Every entry below should be written out again exactly.

*** Provided information ***

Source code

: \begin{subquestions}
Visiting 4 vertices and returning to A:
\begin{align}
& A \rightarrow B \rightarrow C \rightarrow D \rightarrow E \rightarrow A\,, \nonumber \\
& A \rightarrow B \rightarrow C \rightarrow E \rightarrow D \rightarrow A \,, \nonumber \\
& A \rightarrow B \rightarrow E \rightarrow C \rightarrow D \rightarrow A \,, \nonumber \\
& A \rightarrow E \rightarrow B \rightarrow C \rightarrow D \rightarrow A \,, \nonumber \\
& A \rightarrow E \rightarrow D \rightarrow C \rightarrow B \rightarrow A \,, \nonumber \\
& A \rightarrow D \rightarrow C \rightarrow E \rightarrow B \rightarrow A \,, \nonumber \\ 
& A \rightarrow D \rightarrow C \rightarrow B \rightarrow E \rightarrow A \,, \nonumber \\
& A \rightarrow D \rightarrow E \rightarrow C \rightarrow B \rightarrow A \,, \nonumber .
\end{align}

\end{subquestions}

***

Result below »
Source code

: \begin{subquestions}
Visiting 4 vertices and returning to A:
\begin{align}
& A \rightarrow B \rightarrow C \rightarrow D \rightarrow E \rightarrow A\,, \nonumber \\
& A \rightarrow B \rightarrow C \rightarrow E \rightarrow D \rightarrow A \,, \nonumber \\
& A \rightarrow B \rightarrow E \rightarrow C \rightarrow D \rightarrow A \,, \nonumber \\
& A \rightarrow E \rightarrow B \rightarrow C \rightarrow D \rightarrow A \,, \nonumber \\
& A \rightarrow E \rightarrow D \rightarrow C \rightarrow B \rightarrow A \,, \nonumber \\
& A \rightarrow D \rightarrow C \rightarrow E \rightarrow B \rightarrow A \,, \nonumber \\ 
& A \rightarrow D \rightarrow C \rightarrow B \rightarrow E \rightarrow A \,, \nonumber \\
& A \rightarrow D \rightarrow E \rightarrow C \rightarrow B \rightarrow A \,, \nonumber .
\end{align}

\end{subquestions}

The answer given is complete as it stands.